Friday, 29 July 2005

It cuts both ways

When it's coffee time on the ARmadgeddon campus we often talk of the power that industry watchers have over the vendors. It's fair to say that Gartner has the power to break of break us, both as businesses and as climbers of our corporate ladder. This weekend, let's give a thought to Michael Lynn, who career has been so toasted by Cisco that we suspect the only work he can get now is either for Kim Jong-il (who now prefers the company of technocrats) or being an assistant at Stanford.

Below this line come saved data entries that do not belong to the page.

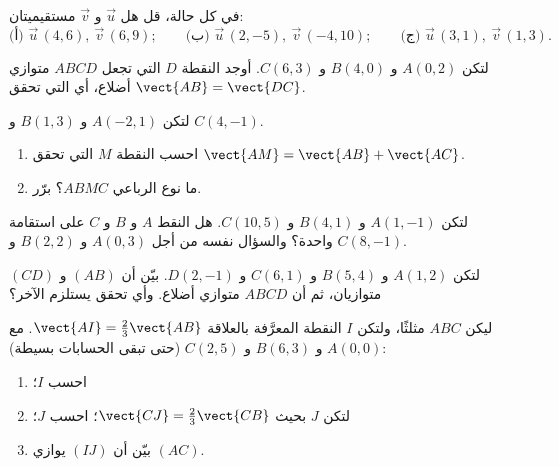 \begin{exercise}[$\star$]\label{exo:g10:vectors:4}
في كل حالة، قل هل $\vec u$ و $\vec v$ مستقيميتان:
\[
\text{(أ) } \vec u\,(4, 6),\ \vec v\,(6, 9);
\qquad
\text{(ب) } \vec u\,(2, -5),\ \vec v\,(-4, 10);
\qquad
\text{(ج) } \vec u\,(3, 1),\ \vec v\,(1, 3).
\]
\end{exercise}

\begin{exercise}[$\star$]\label{exo:g10:vectors:5}
لتكن $A(0, 2)$ و $B(4, 0)$ و $C(6, 3)$. أوجد  النقطة
$D$ التي تجعل $ABCD$ متوازي أضلاع، أي التي تحقق
$\vect{AB} = \vect{DC}$.
\end{exercise}

\begin{exercise}[$\star\star$]\label{exo:g10:vectors:6}
لتكن $A(-2, 1)$ و $B(1, 3)$ و $C(4, -1)$.
\begin{enumerate}
  \item احسب  النقطة $M$ التي تحقق
        $\vect{AM} = \vect{AB} + \vect{AC}$.
  \item ما نوع الرباعي $ABMC$؟ برّر.
\end{enumerate}
\end{exercise}

\begin{exercise}[$\star\star$]\label{exo:g10:vectors:7}
لتكن $A(1, -1)$ و $B(4, 1)$ و $C(10, 5)$. هل النقط $A$ و $B$ و $C$
على استقامة واحدة؟ والسؤال نفسه من أجل $A(0, 3)$ و $B(2, 2)$ و $C(8, -1)$.
\end{exercise}

\begin{exercise}[$\star\star$]\label{exo:g10:vectors:8}
لتكن $A(1, 2)$ و $B(5, 4)$ و $C(6, 1)$ و $D(2, -1)$. بيّن أن $(AB)$ و
$(CD)$ متوازيان، ثم أن $ABCD$ متوازي أضلاع. وأي
تحقق يستلزم الآخر؟
\end{exercise}

\begin{exercise}[$\star\star$]\label{exo:g10:vectors:9}
ليكن $ABC$ مثلثًا، ولتكن $I$ النقطة المعرَّفة بالعلاقة
$\vect{AI} = \frac23 \vect{AB}$. مع $A(0,0)$ و $B(6, 3)$ و $C(2, 5)$
(حتى تبقى الحسابات بسيطة):
\begin{enumerate}
  \item احسب  $I$؛
  \item لتكن $J$ بحيث $\vect{CJ} = \frac23\vect{CB}$؛ احسب
         $J$؛
  \item بيّن أن $(IJ)$ يوازي $(AC)$.
\end{enumerate}
\end{exercise}

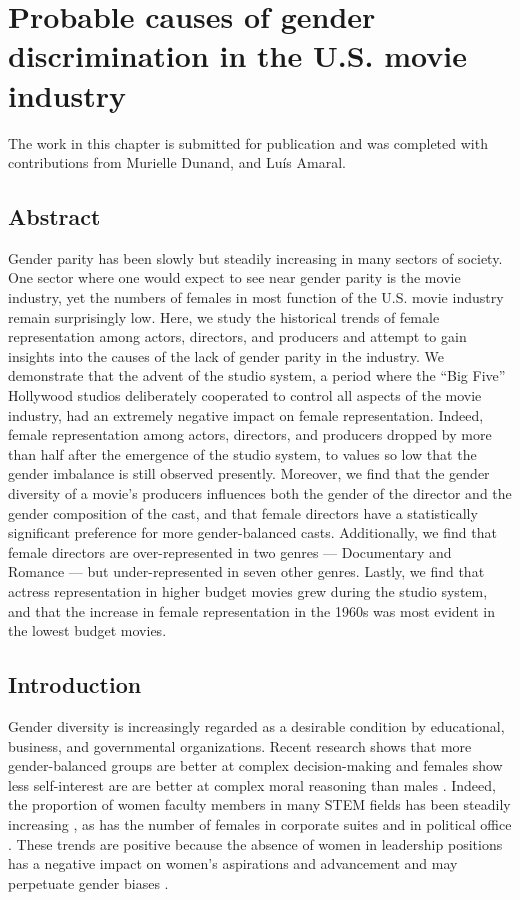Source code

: \chapter{Probable causes of gender discrimination in the U.S. movie industry}
\label{ch:movies}

The work in this chapter is submitted for publication and was completed with contributions from
Murielle Dunand, and
Lu\'{i}s Amaral.


\section{Abstract}

Gender parity has been slowly but steadily increasing in many sectors of society. One sector where one would expect to see near gender parity is the movie industry, yet the numbers of females in most function of the U.S. movie industry remain surprisingly low. Here, we study the historical trends of female representation among actors, directors, and producers and attempt to gain insights into the causes of the lack of gender parity in the industry. We demonstrate that the advent of the studio system, a period where the ``Big Five'' Hollywood studios deliberately cooperated to control all aspects of the movie industry, had an extremely negative impact on female representation. Indeed, female representation among actors, directors, and producers dropped by more than half after the emergence of the studio system, to values so low that the gender imbalance is still observed presently. Moreover, we find that the gender diversity of a movie's producers influences both the gender of the director and the gender composition of the cast, and that female directors have a statistically significant preference for more gender-balanced casts. Additionally, we find that female directors are over-represented in two genres --- Documentary and Romance --- but under-represented in seven other genres. Lastly, we find that actress representation in higher budget movies grew during the studio system, and that the increase in female representation in the 1960s was most evident in the lowest budget movies.

\clearpage

\section{Introduction}

Gender diversity is increasingly regarded as a desirable condition by educational, business, and governmental organizations. Recent research shows that more gender-balanced groups are better at complex decision-making \cite{Woolley2010} and females show less self-interest are are better at complex moral reasoning than males \cite{Bart2013}. Indeed, the proportion of women faculty members in many STEM fields has been steadily increasing \cite{Duch2012}, as has the number of females in corporate suites and in political office \cite{Zaichkowsky2014,Jalalzai2013}. These trends are positive because the absence of women in leadership positions has a negative impact on women's aspirations and advancement and may perpetuate gender biases \cite{Dean2008}.

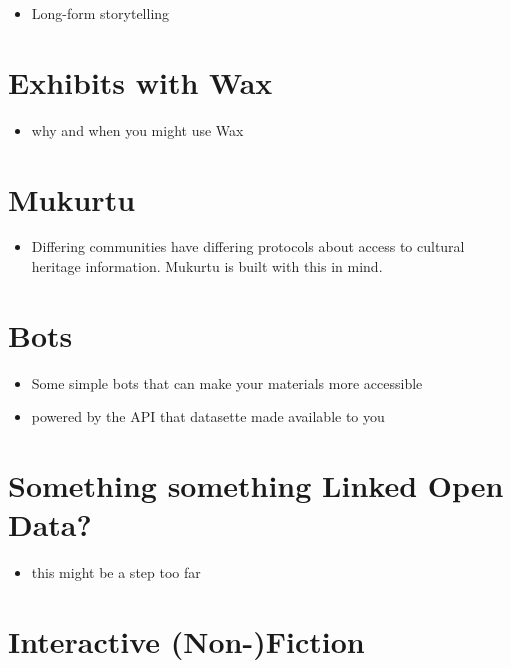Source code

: \documentclass[
]{book}
\providecommand{\tightlist}{%
  \setlength{\itemsep}{0pt}\setlength{\parskip}{0pt}}
\begin{document}
\begin{itemize}
\tightlist
\item
  Long-form storytelling
\end{itemize}

\hypertarget{wax}{%
\section{Exhibits with Wax}\label{wax}}

\begin{itemize}
\tightlist
\item
  why and when you might use Wax
\end{itemize}

\hypertarget{mukurtu}{%
\section{Mukurtu}\label{mukurtu}}

\begin{itemize}
\tightlist
\item
  Differing communities have differing protocols about access to cultural heritage information. Mukurtu is built with this in mind.
\end{itemize}

\hypertarget{bots}{%
\section{Bots}\label{bots}}

\begin{itemize}
\tightlist
\item
  Some simple bots that can make your materials more accessible
\item
  powered by the API that datasette made available to you
\end{itemize}

\hypertarget{something-something-linked-open-data}{%
\section{Something something Linked Open Data?}\label{something-something-linked-open-data}}

\begin{itemize}
\tightlist
\item
  this might be a step too far
\end{itemize}

\hypertarget{interactive-stories}{%
\section{Interactive (Non-)Fiction}\label{interactive-stories}}
\end{document}
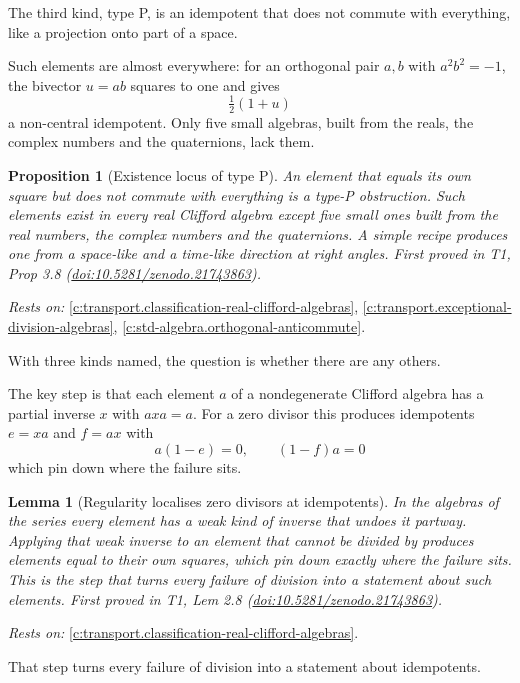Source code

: \documentclass[11pt]{article}
\newtheorem{proposition}[theorem]{Proposition}
\newtheorem{lemma}[theorem]{Lemma}
\theoremstyle{definition}
\theoremstyle{plain}
\begin{document}
The third kind, type P, is an idempotent that does not commute with everything, like a projection onto part of a space.

Such elements are almost everywhere: for an orthogonal pair $a, b$ with $a^{2} b^{2} = -1$, the bivector $u = ab$ squares to one and gives \[ \tfrac12(1 + u) \] a non-central idempotent. Only five small algebras, built from the reals, the complex numbers and the quaternions, lack them.

\begin{proposition}[Existence locus of type P]\label{c:transport.existence-locus-type-p}
An element that equals its own square but does not commute with everything is a type-P obstruction. Such elements exist in every real Clifford algebra except five small ones built from the real numbers, the complex numbers and the quaternions. A simple recipe produces one from a space-like and a time-like direction at right angles.
\emph{First proved in} T1, Prop 3.8 (\href{https://doi.org/10.5281/zenodo.21743863}{doi:10.5281/zenodo.21743863}).
\end{proposition}
\noindent\emph{Rests on:} \ref{c:transport.classification-real-clifford-algebras}, \ref{c:transport.exceptional-division-algebras}, \ref{c:std-algebra.orthogonal-anticommute}.

With three kinds named, the question is whether there are any others.

The key step is that each element $a$ of a nondegenerate Clifford algebra has a partial inverse $x$ with $axa = a$. For a zero divisor this produces idempotents $e = xa$ and $f = ax$ with \[ a(1 - e) = 0, \qquad (1 - f)a = 0 \] which pin down where the failure sits.

\begin{lemma}[Regularity localises zero divisors at idempotents]\label{c:transport.regularity-localises-zero-divisors-idempotents}
In the algebras of the series every element has a weak kind of inverse that undoes it partway. Applying that weak inverse to an element that cannot be divided by produces elements equal to their own squares, which pin down exactly where the failure sits. This is the step that turns every failure of division into a statement about such elements.
\emph{First proved in} T1, Lem 2.8 (\href{https://doi.org/10.5281/zenodo.21743863}{doi:10.5281/zenodo.21743863}).
\end{lemma}
\noindent\emph{Rests on:} \ref{c:transport.classification-real-clifford-algebras}.

That step turns every failure of division into a statement about idempotents.
\end{document}

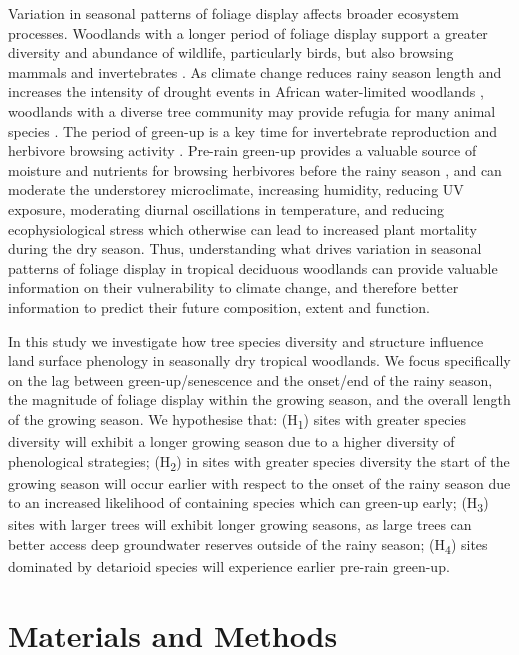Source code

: \documentclass[11pt,a4paper]{article}
\begin{document}
Variation in seasonal patterns of foliage display affects broader ecosystem
processes. Woodlands with a longer period of foliage display support a greater
diversity and abundance of wildlife, particularly birds, but also browsing
mammals and invertebrates \citep{Cole2015, Araujo2017, Morellato2016,
Ogutu2013}. As climate change reduces rainy season length and increases the
intensity of drought events in African water-limited woodlands \citep{Cook2020,
Gore2019}, woodlands with a diverse tree community may provide refugia for many
animal species \citep{Bale2002}. The period of green-up is a key time for
invertebrate reproduction \citep{Prather2012} and herbivore browsing activity
\citep{Velasque2016, Morellato2016}. Pre-rain green-up provides a valuable
source of moisture and nutrients for browsing herbivores before the rainy
season \citep{Makhado2018}, and can moderate the understorey microclimate,
increasing humidity, reducing UV exposure, moderating diurnal oscillations in
temperature, and reducing ecophysiological stress which otherwise can lead to
increased plant mortality during the dry season. Thus, understanding what
drives variation in seasonal patterns of foliage display in tropical deciduous
woodlands can provide valuable information on their vulnerability to climate
change, and therefore better information to predict their future composition,
extent and function.

In this study we investigate how tree species diversity and structure influence
land surface phenology in seasonally dry tropical woodlands. We focus
specifically on the lag between green-up/senescence and the onset/end of the
rainy season, the magnitude of foliage display within the growing season, and
the overall length of the growing season. We hypothesise that:
(H\textsubscript{1}) sites with greater species diversity will exhibit a longer
growing season due to a higher diversity of phenological strategies;
(H\textsubscript{2}) in sites with greater species diversity the start of the
growing season will occur earlier with respect to the onset of the rainy season
due to an increased likelihood of containing species which can green-up early;
(H\textsubscript{3}) sites with larger trees will exhibit longer growing
seasons, as large trees can better access deep groundwater reserves outside of
the rainy season; (H\textsubscript{4}) sites dominated by detarioid species
will experience earlier pre-rain green-up. 

\section{Materials and Methods}
\end{document}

For those of you who don't know the story, here it is. ISS researcher Michael Lynn found a major flaw in Cisco's routers. "Not to sensationalize, but it would be the digital Pearl Harbor we've heard about," Lynn said. Lynn agreed to address the Black Hat conference to draw attention to the dangers, and to push Cisco to act. "I felt it was the right thing to do for the country and for the national critical infrastructure" added Lynn. According to AP:
"Cisco, the leading maker of Internet equipment, was originally supposed to join Lynn on stage. But the company and ISS changed course earlier this week and tried to cancel the session, going so far as to hire workers to yank pages from conference handouts and seek a court order."

Lynn had to choose between keeping his job or making his presentation. Bravely, he chose the latter option. AP reports Lynn saying that his demonstration was stripped of any information that would lead anyone to figure out how the technique works. Nevertheless, Cisco's full legal apparatus was thrown at Lynn. ZDnet reports:
After the talk, Lynn retained attorney Jennifer Granick in the face of legal action by his former employer ISS and Cisco. Granick is the executive director of the Stanford Law School Centre for Internet and Society.
"Without her help I would be in some really serious trouble," Lynn said Thursday.

Stanford's Centre for Internet and Society(CIS) is playing an essential role in ensure the Internet serves the public good. To track their work, go to to subscribe to the CIS cyberlaw newsletter, Packets.


Stiennon said...

So Granick gets Lynn of the hook pro bono. Great. But to do so Lynn, who until then was a hero had to back down and comply with some heavy handed requirements.

This is legal action at its best? Compromise your principals so you don't get trampled by Cisco and ISS?